Check that your property group contains the following:
<GenerateEmbeddedFilesManifest>true</GenerateEmbeddedFilesManifest>
If not please add it. The csproj should also contain the newly created html file as:
<ItemGroup>
<EmbeddedResource Include="assets\myfile.html" />
</ItemGroup>
To read the file in your controller and pass it to the client requires a file provider which is added to the startup.cs
Edit your startup.cs make sure it includes the HostingEnvironment:
private readonly IHostingEnvironment HostingEnvironment;
public Startup(IHostingEnvironment hostingEnvironment)
{
HostingEnvironment = hostingEnvironment;
}
Then create a file provider and make it a service that can be injected at runtime. Create it as follows:
var physicalProvider = HostingEnvironment.ContentRootFileProvider;
var manifestEmbeddedProvider =
new ManifestEmbeddedFileProvider(Assembly.GetEntryAssembly());
var compositeProvider =
new CompositeFileProvider(physicalProvider, manifestEmbeddedProvider);
services.AddSingleton<IFileProvider>(compositeProvider);
To serve the file go to your controller, use dependency injection to get the FileProvider, create a new service and serve the file. To do this, start with dependency injection by adding the provider to your constructor.

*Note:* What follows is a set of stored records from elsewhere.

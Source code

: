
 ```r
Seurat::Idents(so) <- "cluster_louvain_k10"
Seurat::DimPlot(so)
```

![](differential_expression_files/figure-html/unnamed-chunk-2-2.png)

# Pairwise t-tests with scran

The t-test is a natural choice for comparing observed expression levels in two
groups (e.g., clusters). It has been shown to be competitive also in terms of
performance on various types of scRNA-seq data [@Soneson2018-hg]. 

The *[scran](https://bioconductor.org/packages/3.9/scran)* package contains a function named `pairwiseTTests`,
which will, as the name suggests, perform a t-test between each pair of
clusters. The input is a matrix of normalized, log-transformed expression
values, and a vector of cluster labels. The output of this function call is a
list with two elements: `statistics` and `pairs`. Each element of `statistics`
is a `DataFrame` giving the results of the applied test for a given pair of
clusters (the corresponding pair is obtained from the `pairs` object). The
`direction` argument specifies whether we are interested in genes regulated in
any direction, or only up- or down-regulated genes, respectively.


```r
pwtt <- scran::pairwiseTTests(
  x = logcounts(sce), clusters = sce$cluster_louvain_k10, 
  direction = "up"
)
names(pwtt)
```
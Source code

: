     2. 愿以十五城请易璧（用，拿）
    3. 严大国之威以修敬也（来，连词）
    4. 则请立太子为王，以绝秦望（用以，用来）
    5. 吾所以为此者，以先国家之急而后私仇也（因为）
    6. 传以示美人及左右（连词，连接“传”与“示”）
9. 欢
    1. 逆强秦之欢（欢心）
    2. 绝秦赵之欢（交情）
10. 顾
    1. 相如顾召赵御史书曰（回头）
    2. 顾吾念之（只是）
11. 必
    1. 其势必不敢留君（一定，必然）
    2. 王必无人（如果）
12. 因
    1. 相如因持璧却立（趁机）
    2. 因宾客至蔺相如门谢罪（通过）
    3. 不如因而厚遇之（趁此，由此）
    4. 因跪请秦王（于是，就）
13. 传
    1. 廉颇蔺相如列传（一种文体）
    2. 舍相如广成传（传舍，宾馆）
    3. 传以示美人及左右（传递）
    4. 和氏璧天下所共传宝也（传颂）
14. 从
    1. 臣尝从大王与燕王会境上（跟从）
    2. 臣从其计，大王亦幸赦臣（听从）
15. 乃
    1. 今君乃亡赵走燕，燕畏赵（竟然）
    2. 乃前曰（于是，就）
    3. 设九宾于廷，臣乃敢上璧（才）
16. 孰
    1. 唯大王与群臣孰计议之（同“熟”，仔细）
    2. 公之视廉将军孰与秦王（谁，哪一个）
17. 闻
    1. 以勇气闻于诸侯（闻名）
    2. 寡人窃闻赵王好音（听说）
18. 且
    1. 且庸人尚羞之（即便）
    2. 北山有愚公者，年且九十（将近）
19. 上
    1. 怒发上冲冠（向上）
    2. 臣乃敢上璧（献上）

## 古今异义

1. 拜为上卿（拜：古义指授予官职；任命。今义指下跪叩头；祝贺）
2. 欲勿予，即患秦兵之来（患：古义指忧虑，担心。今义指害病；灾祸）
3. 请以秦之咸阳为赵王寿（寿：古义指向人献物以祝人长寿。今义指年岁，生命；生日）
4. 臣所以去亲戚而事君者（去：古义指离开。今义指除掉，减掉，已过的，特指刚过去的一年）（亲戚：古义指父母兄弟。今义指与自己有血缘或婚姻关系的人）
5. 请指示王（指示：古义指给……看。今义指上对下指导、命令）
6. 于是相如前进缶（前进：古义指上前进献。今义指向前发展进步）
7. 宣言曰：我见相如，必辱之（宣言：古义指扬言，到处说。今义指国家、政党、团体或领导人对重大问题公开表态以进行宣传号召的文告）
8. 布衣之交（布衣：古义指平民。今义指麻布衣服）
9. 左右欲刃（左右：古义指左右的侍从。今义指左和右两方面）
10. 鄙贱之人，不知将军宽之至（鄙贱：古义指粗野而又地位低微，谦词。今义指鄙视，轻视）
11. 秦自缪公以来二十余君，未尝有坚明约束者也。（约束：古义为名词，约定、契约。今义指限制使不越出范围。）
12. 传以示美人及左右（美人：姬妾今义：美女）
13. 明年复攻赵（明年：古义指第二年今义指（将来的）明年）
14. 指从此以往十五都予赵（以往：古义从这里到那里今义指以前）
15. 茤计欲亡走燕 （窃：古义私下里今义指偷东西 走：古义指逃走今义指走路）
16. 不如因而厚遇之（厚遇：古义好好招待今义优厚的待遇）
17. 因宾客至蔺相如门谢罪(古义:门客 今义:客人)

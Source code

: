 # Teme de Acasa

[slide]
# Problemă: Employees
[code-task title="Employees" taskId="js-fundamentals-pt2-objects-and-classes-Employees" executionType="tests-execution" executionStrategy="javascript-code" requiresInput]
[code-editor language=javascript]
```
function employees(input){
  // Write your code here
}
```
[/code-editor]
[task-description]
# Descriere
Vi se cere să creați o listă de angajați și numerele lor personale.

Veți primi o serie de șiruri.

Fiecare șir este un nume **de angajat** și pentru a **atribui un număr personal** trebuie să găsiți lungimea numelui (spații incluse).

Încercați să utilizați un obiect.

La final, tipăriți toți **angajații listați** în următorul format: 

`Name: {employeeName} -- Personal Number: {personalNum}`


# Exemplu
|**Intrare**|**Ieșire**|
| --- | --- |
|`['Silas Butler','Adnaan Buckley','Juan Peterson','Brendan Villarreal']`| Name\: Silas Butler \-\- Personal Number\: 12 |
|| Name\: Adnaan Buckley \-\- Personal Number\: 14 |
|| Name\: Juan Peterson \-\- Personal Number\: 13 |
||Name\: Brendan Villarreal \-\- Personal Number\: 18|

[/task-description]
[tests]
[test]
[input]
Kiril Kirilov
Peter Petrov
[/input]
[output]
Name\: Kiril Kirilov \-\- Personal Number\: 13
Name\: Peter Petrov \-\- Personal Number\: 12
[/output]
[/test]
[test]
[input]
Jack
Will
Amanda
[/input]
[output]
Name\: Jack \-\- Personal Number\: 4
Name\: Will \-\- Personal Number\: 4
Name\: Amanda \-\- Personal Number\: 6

IFileProvider _fileProvider;
public MyController(IFileProvider fileProvider)
{
this._fileProvider = fileProvider;
}
Then use the file provider in your service
[HttpGet("/myfile")]
[Produces("text/html")]
public Stream GetMyFile()
{
// Use GetFileInfo to get details on the file passing in the path added to the csproj
// Using the fileInfo returned create a stream and return it.
IFileInfo fileinfo = _fileProvider.GetFileInfo("assets/myfile.html");
return fileinfo.CreateReadStream();
}
For more info see ASP .Net Core file provider sample and the Microsoft documentation here.